IEEE Transactions on Multimedia | 2019
TPCKT: Two-Level Progressive Cross-Media Knowledge Transfer
Abstract
As multimedia data have been the main form of big data, cross-media retrieval becomes a research hotspot. It provides a flexible retrieval paradigm across different media types, such as using an image query to retrieve the relevant text, video, and audio. An effective model to establish cross-media correlation is indispensable for retrieval. Existing methods usually rely on labeled data for model training, but it is extremely labor consuming to collect and label cross-media data. Under this situation, it is a key issue toward the real application to transfer knowledge from existing data to new data, for reducing the human labor.
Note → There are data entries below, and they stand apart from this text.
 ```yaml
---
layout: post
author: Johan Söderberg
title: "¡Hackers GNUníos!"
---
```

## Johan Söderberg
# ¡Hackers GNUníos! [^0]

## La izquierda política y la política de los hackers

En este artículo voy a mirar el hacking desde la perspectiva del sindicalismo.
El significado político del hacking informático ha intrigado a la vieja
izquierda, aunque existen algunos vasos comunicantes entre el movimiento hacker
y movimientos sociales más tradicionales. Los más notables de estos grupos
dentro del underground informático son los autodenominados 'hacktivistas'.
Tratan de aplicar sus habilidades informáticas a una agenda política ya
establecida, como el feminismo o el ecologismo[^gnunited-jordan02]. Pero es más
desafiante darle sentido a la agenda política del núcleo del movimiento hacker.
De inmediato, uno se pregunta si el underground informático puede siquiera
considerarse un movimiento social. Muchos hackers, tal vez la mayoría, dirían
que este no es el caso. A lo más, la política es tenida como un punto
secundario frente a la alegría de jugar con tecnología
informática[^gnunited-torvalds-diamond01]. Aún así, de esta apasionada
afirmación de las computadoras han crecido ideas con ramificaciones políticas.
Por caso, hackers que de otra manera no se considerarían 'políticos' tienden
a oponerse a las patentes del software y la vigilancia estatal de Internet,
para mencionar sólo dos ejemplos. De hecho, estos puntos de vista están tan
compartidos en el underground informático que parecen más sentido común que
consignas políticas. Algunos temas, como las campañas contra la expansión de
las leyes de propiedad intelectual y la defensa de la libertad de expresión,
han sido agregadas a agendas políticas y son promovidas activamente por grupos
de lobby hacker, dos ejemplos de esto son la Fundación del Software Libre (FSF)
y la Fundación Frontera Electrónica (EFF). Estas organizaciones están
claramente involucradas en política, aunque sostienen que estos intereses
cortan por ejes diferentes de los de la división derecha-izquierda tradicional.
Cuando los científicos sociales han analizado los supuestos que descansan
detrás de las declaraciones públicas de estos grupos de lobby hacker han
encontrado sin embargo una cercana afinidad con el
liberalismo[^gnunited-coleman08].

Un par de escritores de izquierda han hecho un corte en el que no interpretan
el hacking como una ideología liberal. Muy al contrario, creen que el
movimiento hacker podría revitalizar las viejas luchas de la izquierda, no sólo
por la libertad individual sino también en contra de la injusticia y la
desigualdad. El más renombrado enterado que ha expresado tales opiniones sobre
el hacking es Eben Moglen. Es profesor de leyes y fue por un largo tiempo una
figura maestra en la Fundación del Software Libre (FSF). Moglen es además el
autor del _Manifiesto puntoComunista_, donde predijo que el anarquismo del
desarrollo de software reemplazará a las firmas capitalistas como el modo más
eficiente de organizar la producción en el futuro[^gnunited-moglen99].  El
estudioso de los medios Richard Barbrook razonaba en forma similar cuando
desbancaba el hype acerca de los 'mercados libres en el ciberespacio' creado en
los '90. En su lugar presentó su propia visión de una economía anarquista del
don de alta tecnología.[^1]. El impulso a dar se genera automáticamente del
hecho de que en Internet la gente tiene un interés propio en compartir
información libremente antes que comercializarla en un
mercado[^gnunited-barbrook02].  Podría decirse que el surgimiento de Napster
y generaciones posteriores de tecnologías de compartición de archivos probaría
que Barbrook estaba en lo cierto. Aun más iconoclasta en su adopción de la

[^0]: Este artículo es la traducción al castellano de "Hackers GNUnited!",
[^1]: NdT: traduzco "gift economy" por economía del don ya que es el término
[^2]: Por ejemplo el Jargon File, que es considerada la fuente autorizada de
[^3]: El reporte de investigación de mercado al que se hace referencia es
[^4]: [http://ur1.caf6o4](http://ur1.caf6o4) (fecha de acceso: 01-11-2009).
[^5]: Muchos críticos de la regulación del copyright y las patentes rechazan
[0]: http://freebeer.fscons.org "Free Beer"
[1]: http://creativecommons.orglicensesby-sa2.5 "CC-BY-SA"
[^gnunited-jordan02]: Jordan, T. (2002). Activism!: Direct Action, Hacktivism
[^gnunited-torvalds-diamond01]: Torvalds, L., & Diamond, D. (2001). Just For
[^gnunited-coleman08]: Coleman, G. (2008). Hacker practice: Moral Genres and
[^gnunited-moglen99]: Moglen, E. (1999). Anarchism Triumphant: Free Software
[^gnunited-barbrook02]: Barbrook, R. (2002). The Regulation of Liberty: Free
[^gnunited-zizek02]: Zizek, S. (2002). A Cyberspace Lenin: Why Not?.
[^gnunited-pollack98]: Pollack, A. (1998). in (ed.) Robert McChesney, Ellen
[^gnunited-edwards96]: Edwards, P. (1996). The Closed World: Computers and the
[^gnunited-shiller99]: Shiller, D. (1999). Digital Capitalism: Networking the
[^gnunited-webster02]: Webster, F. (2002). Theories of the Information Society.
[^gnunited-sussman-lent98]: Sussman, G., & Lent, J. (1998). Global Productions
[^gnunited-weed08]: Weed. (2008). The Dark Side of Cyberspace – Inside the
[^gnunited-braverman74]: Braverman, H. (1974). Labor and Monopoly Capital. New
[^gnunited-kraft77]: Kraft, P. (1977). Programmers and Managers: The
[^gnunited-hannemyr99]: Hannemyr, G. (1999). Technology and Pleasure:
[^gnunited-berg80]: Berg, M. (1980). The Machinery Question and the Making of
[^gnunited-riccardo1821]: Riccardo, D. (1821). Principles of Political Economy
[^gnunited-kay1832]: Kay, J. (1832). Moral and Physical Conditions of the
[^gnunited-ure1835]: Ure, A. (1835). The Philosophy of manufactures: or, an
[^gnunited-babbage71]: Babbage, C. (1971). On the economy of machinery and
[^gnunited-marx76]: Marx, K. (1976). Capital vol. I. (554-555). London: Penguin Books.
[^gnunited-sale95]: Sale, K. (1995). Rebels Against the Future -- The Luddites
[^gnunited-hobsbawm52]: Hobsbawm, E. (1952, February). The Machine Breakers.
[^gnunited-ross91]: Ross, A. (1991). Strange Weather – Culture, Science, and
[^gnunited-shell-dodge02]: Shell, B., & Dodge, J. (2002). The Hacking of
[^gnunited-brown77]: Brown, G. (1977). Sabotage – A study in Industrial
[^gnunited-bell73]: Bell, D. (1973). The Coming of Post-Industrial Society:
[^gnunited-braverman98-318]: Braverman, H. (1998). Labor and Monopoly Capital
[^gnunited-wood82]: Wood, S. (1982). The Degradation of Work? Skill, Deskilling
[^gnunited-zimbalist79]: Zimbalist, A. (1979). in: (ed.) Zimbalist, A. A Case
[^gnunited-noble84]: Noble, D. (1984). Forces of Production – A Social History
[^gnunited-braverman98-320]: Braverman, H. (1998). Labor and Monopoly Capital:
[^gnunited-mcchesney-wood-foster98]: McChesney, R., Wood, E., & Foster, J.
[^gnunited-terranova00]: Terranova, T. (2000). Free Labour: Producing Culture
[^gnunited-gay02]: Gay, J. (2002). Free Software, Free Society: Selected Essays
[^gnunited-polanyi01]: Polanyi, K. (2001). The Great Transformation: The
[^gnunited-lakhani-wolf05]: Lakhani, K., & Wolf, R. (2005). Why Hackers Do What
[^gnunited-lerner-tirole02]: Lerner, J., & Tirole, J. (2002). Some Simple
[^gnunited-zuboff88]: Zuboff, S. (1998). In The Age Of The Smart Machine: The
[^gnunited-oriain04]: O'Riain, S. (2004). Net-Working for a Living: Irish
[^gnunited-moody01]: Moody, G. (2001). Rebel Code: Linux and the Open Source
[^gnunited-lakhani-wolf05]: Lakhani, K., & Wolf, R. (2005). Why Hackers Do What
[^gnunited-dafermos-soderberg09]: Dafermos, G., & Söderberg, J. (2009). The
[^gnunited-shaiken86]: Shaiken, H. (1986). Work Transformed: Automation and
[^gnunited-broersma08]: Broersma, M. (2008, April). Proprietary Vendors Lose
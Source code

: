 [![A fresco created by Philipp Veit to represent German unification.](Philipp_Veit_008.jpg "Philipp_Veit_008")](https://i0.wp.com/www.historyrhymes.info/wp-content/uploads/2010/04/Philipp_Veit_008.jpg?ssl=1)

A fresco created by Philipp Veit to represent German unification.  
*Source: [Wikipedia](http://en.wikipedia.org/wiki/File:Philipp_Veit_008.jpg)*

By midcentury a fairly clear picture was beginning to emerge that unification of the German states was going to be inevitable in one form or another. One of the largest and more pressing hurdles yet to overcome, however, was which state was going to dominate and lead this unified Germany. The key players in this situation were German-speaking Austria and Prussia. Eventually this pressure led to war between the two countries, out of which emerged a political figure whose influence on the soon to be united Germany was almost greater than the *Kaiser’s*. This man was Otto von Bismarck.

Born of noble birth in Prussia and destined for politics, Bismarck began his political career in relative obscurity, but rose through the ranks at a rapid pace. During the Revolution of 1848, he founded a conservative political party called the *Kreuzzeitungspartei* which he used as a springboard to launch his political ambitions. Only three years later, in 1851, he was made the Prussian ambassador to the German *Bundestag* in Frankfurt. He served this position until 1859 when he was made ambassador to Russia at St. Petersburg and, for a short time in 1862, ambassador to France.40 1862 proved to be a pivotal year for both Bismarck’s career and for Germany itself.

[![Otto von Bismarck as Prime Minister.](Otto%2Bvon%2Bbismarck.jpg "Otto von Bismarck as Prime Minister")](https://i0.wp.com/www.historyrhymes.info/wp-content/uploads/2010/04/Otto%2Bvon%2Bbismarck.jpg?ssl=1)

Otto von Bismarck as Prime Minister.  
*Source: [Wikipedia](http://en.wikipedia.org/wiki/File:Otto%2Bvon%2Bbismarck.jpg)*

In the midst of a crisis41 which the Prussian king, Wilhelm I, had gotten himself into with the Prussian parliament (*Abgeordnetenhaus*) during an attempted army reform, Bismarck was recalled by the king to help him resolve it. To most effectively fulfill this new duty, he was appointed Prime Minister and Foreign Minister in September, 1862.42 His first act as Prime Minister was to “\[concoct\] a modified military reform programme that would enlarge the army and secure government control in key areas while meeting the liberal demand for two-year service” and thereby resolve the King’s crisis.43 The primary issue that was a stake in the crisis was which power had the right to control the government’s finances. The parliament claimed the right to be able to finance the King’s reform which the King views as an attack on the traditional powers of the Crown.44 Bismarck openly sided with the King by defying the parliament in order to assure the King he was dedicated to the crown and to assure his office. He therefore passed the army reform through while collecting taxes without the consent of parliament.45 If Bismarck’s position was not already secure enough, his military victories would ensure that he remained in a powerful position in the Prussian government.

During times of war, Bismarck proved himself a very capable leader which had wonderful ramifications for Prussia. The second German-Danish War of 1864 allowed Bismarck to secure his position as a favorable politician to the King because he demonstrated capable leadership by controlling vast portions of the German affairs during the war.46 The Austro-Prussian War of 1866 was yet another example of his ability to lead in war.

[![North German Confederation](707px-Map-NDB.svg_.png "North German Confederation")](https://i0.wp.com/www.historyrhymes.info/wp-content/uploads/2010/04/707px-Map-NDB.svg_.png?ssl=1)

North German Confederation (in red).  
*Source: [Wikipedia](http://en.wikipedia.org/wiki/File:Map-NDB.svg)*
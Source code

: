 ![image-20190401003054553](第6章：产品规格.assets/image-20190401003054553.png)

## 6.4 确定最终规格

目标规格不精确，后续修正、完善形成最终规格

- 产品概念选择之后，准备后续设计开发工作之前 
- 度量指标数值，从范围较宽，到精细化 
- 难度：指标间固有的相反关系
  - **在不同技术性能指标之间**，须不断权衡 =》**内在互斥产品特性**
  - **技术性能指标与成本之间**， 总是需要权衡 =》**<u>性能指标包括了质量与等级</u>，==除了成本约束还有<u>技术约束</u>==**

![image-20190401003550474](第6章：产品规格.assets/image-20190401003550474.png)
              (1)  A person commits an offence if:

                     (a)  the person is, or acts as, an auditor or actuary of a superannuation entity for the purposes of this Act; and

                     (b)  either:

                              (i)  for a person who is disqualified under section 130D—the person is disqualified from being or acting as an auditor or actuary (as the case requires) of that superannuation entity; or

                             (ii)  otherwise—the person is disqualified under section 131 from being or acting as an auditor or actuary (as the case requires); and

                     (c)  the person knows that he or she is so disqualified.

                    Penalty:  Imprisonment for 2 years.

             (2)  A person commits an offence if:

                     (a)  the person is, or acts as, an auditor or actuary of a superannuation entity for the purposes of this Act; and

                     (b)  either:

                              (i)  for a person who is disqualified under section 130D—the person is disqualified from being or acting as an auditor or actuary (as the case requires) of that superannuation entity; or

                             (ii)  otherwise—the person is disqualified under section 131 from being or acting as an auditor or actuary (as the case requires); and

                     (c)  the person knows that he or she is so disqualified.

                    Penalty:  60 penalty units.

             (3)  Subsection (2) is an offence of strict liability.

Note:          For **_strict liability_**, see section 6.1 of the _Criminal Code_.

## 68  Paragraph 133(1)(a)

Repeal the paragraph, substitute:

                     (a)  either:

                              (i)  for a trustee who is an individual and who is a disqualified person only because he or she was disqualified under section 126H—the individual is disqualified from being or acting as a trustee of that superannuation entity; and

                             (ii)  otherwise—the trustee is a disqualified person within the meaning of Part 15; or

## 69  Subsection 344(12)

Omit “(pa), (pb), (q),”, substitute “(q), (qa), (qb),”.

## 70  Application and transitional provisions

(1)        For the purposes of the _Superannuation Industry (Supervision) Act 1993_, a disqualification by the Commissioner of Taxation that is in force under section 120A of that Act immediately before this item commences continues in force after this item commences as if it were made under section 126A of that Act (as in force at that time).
However, little attention has been paid to knowledge transfer between two cross-media domains. Therefore, this paper proposes the approach of two-level progressive cross-media knowledge transfer (TPCKT), which transfers knowledge from large-scale cross-media data, to boost the retrieval accuracy on cross-media data of another domain. Its contributions are: First, two-level adversarial transfer architecture is proposed with domain discriminators in media-specific level and media-shared level, which have partially shared parameters to preserve cross-media consistency of transfer. The domain discrepancy between cross-media domains is fully reduced for boosting the retrieval accuracy. Second, progressive semantic transfer mechanism is proposed to iteratively select semantically related categories in two cross-media domains for transfer. This drives the transfer process with ascending difficulties, for addressing the difficulty from different label spaces, and ensuring the robustness of transfer. For the experiment, the large-scale cross-media dataset PKU XMediaNet serves as the source domain, and three widely used small-scale datasets are adopted as the target domains to perform retrieval. Experimental results show the promising improvement gained by the proposed TPCKT.